§ **Collected data**
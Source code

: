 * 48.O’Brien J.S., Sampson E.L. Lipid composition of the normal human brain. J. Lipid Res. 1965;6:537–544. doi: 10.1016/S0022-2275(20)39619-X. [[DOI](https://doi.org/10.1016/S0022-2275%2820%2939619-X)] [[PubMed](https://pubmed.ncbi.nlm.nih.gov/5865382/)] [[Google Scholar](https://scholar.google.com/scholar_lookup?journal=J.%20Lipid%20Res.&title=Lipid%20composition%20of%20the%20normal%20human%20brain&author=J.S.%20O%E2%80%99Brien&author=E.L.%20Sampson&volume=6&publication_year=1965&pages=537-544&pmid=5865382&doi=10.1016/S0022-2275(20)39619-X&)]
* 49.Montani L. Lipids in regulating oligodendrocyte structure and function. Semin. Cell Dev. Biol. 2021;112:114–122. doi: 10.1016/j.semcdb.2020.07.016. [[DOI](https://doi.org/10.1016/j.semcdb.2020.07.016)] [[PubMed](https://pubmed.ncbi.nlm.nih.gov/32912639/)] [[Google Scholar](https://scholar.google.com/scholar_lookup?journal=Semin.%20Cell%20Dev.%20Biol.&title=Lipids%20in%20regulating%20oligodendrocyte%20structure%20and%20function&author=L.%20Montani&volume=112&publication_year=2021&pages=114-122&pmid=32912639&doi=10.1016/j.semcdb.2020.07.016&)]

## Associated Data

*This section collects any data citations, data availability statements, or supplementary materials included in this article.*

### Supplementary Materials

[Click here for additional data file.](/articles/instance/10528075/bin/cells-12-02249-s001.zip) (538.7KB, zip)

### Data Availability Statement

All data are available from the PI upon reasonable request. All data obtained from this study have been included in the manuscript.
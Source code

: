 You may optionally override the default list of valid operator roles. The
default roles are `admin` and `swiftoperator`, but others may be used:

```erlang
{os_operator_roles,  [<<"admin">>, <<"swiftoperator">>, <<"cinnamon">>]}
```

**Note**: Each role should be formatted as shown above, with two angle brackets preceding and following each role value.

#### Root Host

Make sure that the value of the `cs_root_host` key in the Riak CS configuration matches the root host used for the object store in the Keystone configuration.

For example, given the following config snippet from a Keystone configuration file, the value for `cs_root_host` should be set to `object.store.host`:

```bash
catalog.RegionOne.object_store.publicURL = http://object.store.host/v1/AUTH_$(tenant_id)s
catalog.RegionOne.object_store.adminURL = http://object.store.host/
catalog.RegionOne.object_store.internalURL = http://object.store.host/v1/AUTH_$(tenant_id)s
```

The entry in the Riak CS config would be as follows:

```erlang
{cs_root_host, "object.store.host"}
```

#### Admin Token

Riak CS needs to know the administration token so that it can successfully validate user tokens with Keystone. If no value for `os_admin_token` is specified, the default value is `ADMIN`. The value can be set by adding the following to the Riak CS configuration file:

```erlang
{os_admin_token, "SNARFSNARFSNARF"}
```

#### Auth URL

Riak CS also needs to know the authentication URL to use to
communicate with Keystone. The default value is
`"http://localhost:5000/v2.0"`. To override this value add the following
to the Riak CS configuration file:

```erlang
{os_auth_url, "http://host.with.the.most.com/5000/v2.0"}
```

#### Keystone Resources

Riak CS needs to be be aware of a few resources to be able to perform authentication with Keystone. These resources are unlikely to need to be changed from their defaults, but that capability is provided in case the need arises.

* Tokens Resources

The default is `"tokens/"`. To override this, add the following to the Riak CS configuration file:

§ **ASSIGNMENT**
Having output the line that contains "48.O’Brien J.S., Sampson", stop. Every line before it, back to the first line of the data, must be reproduced exactly.

§ **WRITTEN RESPONSE**
Source code

: * 48.O’Brien J.S., Sampson E.L. Lipid composition of the normal human brain. J. Lipid Res. 1965;6:537–544. doi: 10.1016/S0022-2275(20)39619-X. [[DOI](https://doi.org/10.1016/S0022-2275%2820%2939619-X)] [[PubMed](https://pubmed.ncbi.nlm.nih.gov/5865382/)] [[Google Scholar](https://scholar.google.com/scholar_lookup?journal=J.%20Lipid%20Res.&title=Lipid%20composition%20of%20the%20normal%20human%20brain&author=J.S.%20O%E2%80%99Brien&author=E.L.%20Sampson&volume=6&publication_year=1965&pages=537-544&pmid=5865382&doi=10.1016/S0022-2275(20)39619-X&)]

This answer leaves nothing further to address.